ValueError: time data '12/18/15' does not match format '%d/%m/%y'

- In the case where we want to replace the separator in the second argument of the function from a slash(/) to a dash(-), we can totally do that and we would get the same result. Where we enter the first argument in a different format - say month/day/year - we would still get a result in the year/month/date format.


- There are also other formats through which this function can be used and you can find its [documentation here](https://docs.python.org/3/library/datetime.html#strftime-strptime-behavior). This is also shown below:

| **Strftime Code** | **Meaning** | **Examples** |
| --- | --- | --- |
| `%d` | Day of the month as a zero-padded number | `04` |
| `%A` | Day of the week as a word | `Monday` |
| `%m` | Month as a zero-padded number | `09` |
| `%Y` | Year as a four-digit number | `1901` |
| `%y` | Year as a two-digit number with zero-padding | `01` (2001) |
|  |  | `88` (1988) |
| `%B` | Month as a word | `September` |
| `%H` | Hour in 24 hour time as zero-padded number | `05` (5 a.m.) |
|  |  | `15` (3 p.m.) |
| `%p` | a.m. or p.m. | `AM` |
| `%I` | Hour in 12 hour time as zero-padded number | `05` (5 a.m., or 5 p.m. if `AM`/`PM` indicates otherwise) |
| `%M` | Minute as a zero-padded number | `07` |


- For rows 1,3,5,7,9, and 10: The `strptime` parser will parse non-zero padded numbers without raising an error.


- For rows 2,6,and 8: The Date parts containing words will be interpreted using the locale settings on your computer, so `strptime` won't be able to parse "febrero" ("February" in Spanish) if your locale is set to an English language locale.


- For row 5: The year values from 00-68 will be interpreted as 2000-2068 while values from 70-99 are interpreted as 1970-1999.


- Now, let us make use of this technique to convert the date values in the second column of the dataset (`app_start_date`) to datetime objects:

In [8]:
strptime_format = "%m/%d/%y %H:%M" #the strptime format which our string is structured 
for row in potus: # iterate over the dataset
    app_start_date = row[2] # assign the target row to a variable
    app_start_date = dt.datetime.strptime(app_start_date, strptime_format)
    row[2] = app_start_date
print (app_start_date)

2015-12-18 16:30:00


- The `datetime` class has certain attributes which allows us to extract certain datetime information from our dataset.
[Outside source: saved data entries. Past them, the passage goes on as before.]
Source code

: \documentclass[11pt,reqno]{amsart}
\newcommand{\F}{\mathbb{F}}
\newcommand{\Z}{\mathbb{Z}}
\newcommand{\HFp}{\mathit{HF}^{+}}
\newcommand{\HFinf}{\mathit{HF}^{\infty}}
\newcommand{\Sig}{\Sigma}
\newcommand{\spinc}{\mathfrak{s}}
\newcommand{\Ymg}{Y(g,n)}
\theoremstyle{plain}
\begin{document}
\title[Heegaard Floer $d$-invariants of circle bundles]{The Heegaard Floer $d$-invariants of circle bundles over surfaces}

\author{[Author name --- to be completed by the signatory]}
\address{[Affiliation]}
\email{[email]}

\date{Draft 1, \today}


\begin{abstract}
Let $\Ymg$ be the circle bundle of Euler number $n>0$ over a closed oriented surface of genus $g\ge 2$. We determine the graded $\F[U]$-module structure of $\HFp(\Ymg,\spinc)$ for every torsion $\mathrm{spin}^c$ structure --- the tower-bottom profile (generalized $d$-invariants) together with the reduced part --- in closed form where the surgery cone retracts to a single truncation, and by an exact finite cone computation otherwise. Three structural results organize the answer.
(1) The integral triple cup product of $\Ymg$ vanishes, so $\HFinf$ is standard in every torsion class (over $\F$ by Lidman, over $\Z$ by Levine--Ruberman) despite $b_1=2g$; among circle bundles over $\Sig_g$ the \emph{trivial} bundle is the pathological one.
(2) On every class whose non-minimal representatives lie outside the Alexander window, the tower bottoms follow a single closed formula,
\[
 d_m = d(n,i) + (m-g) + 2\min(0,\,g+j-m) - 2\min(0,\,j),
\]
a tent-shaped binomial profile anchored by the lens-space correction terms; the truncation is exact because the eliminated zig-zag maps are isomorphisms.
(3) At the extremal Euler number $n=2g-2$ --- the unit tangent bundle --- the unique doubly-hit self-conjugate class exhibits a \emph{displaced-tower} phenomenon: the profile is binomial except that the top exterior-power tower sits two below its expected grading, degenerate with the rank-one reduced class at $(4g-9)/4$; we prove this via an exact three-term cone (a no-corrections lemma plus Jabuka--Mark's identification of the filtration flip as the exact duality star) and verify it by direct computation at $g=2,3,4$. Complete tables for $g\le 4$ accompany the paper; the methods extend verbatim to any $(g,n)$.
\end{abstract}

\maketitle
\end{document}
These attributes include:

    - `datetime.day` : To extract the day of the month.
    
    - `datetime.month` : To extract the month of the year.
    
    - `datetime.year` : To extract the year itself.
    
    - `datetime.hour` : To extract the hour of the day.
    
    - `datetime.minute` : To extract the minute of the hour.
    
    
- If we wanted to replicate a datetime format similar to the one we just created using the `strptime` function, we would need to use these attributes. However, having to write a code to construct the datetime string using these attributes individually would be inefficient which is why the `strptime` function comes in handy.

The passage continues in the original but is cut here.